Gravitational waves from nonspinning black hole-neutron star binaries: dependence on equations of state

TL;DR

This study uses numerical simulations to explore how the gravitational wave signals from nonspinning black hole-neutron star mergers depend on the neutron star's equation of state, revealing key relationships between waveform features and stellar properties.

Contribution

It provides new insights into how the neutron star's equation of state influences gravitational wave spectra and remnant disk characteristics in black hole-neutron star mergers.

Findings

Tidal disruption occurs before black hole swallowing for small mass ratios.

Cutoff frequency of gravitational waves correlates with neutron star compactness.

Remnant disk mass depends on the neutron star's EOS.

Abstract

We report results of a numerical-relativity simulation for the merger of a black hole-neutron star binary with a variety of equations of state (EOSs) modeled by piecewise polytropes. We focus in particular on the dependence of the gravitational waveform at the merger stage on the EOSs.

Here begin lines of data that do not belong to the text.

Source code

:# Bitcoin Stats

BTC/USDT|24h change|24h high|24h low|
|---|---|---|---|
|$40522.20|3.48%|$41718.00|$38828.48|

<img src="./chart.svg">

The initial conditions are computed in the moving-puncture framework, assuming that the black hole is nonspinning and the neutron star has an irrotational velocity field. For a small mass ratio of the binaries (e.g., MBH/MNS = 2 where MBH and MNS are the masses of the black hole and neutron star, respectively), the neutron star is tidally disrupted before it is swallowed by the black hole irrespective of the EOS. Especially for less-compact neutron stars, the tidal disruption occurs at a more distant orbit. The tidal disruption is reflected in a cutoff frequency of the gravitational-wave spectrum, above which the spectrum amplitude exponentially decreases. A clear relation is found between the cutoff frequency of the gravitational-wave spectrum and the compactness of the neutron star. This relation also depends weakly on the stiffness of the EOS in the core region of the neutron star, suggesting that not only the compactness but also the EOS at high density is reflected in gravitational waveforms. The mass of the disk formed after the merger shows a similar correlation with the EOS, whereas the spin of the remnant black hole depends primarily on the mass ratio of the binary, and only weakly on the EOS. Properties of the remnant disks are also analyzed.